China Eastern Airlines Corporation Limited
600115 · SSE · China
Flies passengers and cargo across Asia-Pacific using route rights that China's government grants it before any private or foreign airline.
China Eastern Airlines converts Chinese government ownership into priority access to international routes: when China and another country agree on which airlines may fly between them, the CAAC distributes those route rights to state-owned carriers first, leaving private Chinese airlines and foreign competitors to take what remains. Those rights are then physically expressed as takeoff and landing slots at Shanghai Pudong and Hongqiao, which are government-issued and non-tradeable, so the number of daily flights China Eastern can operate is fixed by CAAC allocation rather than by how much capital it chooses to invest. Once a bilateral agreement is in place, adding more flights between those same cities is relatively cheap — the network just gets denser — but opening an entirely new destination requires a fresh round of state-to-state negotiations that no airline can speed up on its own. The same ownership that grants priority allocation is also the vulnerability: if the Chinese government restructured China Eastern's state-owned enterprise status or changed CAAC policy to distribute route rights by commercial bid, the priority access that separates it from competitors would disappear overnight.
How does this company make money?
China Eastern charges passengers a fare for each seat, with prices that shift depending on how full the flight is and what time of year it is. It also charges cargo customers by the kilogram for freight carried in the belly of passenger planes and on dedicated freighter flights. On top of that, it receives a share of revenue from SkyTeam alliance partners whenever a codeshare passenger travels on a ticket that combines their flights with China Eastern's.
What makes this company hard to replace?
Passengers who have built up frequent flyer status through SkyTeam — the alliance China Eastern belongs to — would lose those reciprocal benefits and have to start over with a different alliance if they switched to a carrier outside that group. Corporate travel managers at companies routing employees through Shanghai would have to redesign their entire Asia-Pacific travel network if they moved to a competitor whose hub is in a different city. And for many routes out of Shanghai, switching is not simply a matter of preference — competitor entry on those routes depends on bilateral government negotiations that may not have happened yet.
What limits this company?
The CAAC issues takeoff and landing slots at Shanghai Pudong and Hongqiao once per scheduling season, and those slots cannot be bought, sold, or transferred. Even if China has agreed with another country that more flights are allowed, China Eastern cannot add a single extra departure until the CAAC hands over a new slot to go with it.

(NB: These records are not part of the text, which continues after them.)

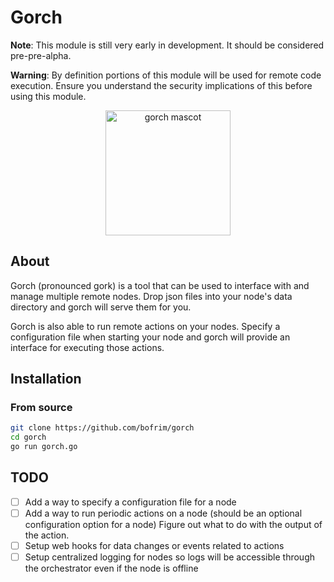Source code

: # Gorch


__Note__: This module is still very early in development. It should be considered pre-pre-alpha.

__Warning__: By definition portions of this module will be used for remote code execution. Ensure you understand the security implications of this before using this module.

<p align="center">
  <img src="https://cdn.discordapp.com/attachments/1055542894221602816/1067475495580610590/image.png" alt="gorch mascot" width="200"/>
</p>

## About
Gorch (pronounced gork) is a tool that can be used to interface with and manage multiple remote nodes.
Drop json files into your node's data directory and gorch will serve them for you.

Gorch is also able to run remote actions on your nodes. Specify a configuration file when starting your node and gorch will provide an interface for executing those actions.

## Installation

### From source

```bash
git clone https://github.com/bofrim/gorch
cd gorch
go run gorch.go
```

## TODO

* [ ] Add a way to specify a configuration file for a node
* [ ] Add a way to run periodic actions on a node (should be an optional configuration option for a node) Figure out what to do with the output of the action.
* [ ] Setup web hooks for data changes or events related to actions
* [ ] Setup centralized logging for nodes so logs will be accessible through the orchestrator even if the node is offline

What does this company depend on?
China Eastern cannot operate without five named inputs: the Civil Aviation Administration of China, which issues the operating licenses and route approvals that allow it to fly at all; Shanghai Pudong and Hongqiao airports, which control the gate access and slots that turn those approvals into actual flights; bilateral air service agreements between China and each destination country, which set the legal ceiling on how many flights can exist; China Aviation Oil, which supplies the jet fuel that keeps aircraft in the air; and Airbus maintenance support and spare parts, which keep the fleet serviceable.
Who depends on this company?
SkyTeam alliance partners earn codeshare revenue by connecting their passengers through Shanghai — if China Eastern stopped, that hub connectivity would disappear. Chinese state-owned enterprises rely on its cargo capacity to move goods across Asia-Pacific trade routes. Multinational corporations based in Shanghai depend on its frequent schedules to reach regional offices. Tourism operators in destination cities count on its direct flights to deliver Chinese visitors.
How does this company scale?
Once a bilateral agreement is in place between China and a destination country, China Eastern can increase flight frequency and fill aircraft more efficiently without major new costs — the network gets denser cheaply. What does not scale easily is getting new destinations approved in the first place: each new city requires its own separate bilateral negotiation between governments, a process that cannot be sped up, automated, or handed to a contractor.
What external forces can significantly affect this company?
When the Chinese yuan weakens against foreign currencies, international routes become less profitable because many costs — fuel, maintenance, leases — are paid in yuan or dollars while ticket revenues come in mixed currencies. If political tensions rise between China and a destination country, the bilateral air service agreement covering that route can be suspended, grounding those flights immediately. Chinese government decisions to restrict travel or impose quarantine rules cut both outbound and inbound passenger numbers overnight, regardless of how many slots or route rights China Eastern holds.
Where is this company structurally vulnerable?
If the Chinese government restructured or reclassified China Eastern's state-owned enterprise status, or changed the CAAC's rules so that route rights go to the highest commercial bidder instead of the state-tier carrier first, China Eastern would immediately lose its priority position and have to compete for the same flight rights on the same terms as every private and foreign airline.